THE PROBLEM
Your answer should be the lines below from the one holding "During pattern traversal, need" through the one holding "of king \RepeatNoArg.", copied exactly and with nothing else.

○ ○ ○

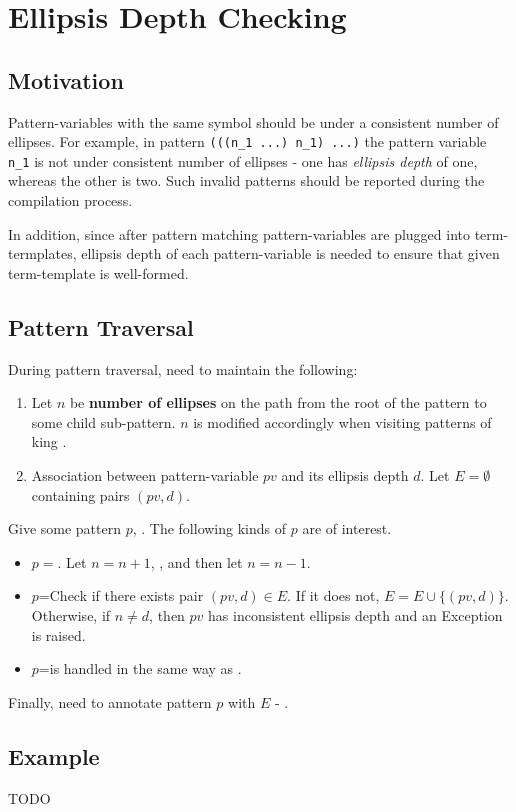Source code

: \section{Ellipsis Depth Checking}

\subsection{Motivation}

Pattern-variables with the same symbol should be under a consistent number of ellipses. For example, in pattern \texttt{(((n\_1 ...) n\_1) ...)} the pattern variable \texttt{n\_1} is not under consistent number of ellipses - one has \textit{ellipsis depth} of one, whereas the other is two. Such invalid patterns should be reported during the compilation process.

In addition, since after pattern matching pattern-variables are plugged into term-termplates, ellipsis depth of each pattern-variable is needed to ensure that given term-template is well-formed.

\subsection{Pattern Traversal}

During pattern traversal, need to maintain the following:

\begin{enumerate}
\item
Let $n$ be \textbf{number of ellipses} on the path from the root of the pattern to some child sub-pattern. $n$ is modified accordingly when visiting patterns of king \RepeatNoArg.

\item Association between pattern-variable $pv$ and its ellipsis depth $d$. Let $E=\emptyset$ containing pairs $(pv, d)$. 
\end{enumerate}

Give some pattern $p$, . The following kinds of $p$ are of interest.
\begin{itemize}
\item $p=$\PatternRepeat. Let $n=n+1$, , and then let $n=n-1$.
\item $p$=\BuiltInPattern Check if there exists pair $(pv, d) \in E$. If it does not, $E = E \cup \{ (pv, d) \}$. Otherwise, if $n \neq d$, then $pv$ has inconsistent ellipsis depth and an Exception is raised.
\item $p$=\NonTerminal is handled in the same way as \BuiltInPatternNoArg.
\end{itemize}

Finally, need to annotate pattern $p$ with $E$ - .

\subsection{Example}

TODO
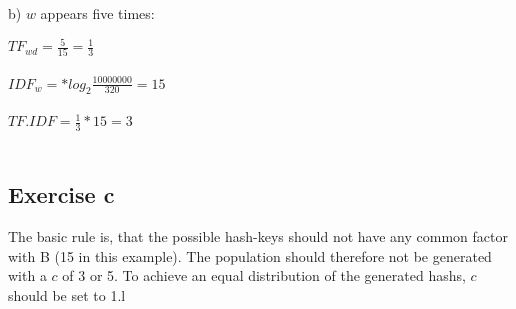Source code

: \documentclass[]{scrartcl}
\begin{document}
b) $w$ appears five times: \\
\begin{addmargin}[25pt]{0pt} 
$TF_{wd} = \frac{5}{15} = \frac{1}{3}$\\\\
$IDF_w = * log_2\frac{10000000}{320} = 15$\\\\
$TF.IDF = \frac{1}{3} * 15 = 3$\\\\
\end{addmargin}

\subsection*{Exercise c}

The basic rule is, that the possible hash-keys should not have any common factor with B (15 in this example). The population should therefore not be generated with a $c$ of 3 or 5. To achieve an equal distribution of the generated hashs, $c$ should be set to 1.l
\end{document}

○ ○ ○

RESPONSE BOX
During pattern traversal, need to maintain the following:

\begin{enumerate}
\item
Let $n$ be \textbf{number of ellipses} on the path from the root of the pattern to some child sub-pattern. $n$ is modified accordingly when visiting patterns of king \RepeatNoArg.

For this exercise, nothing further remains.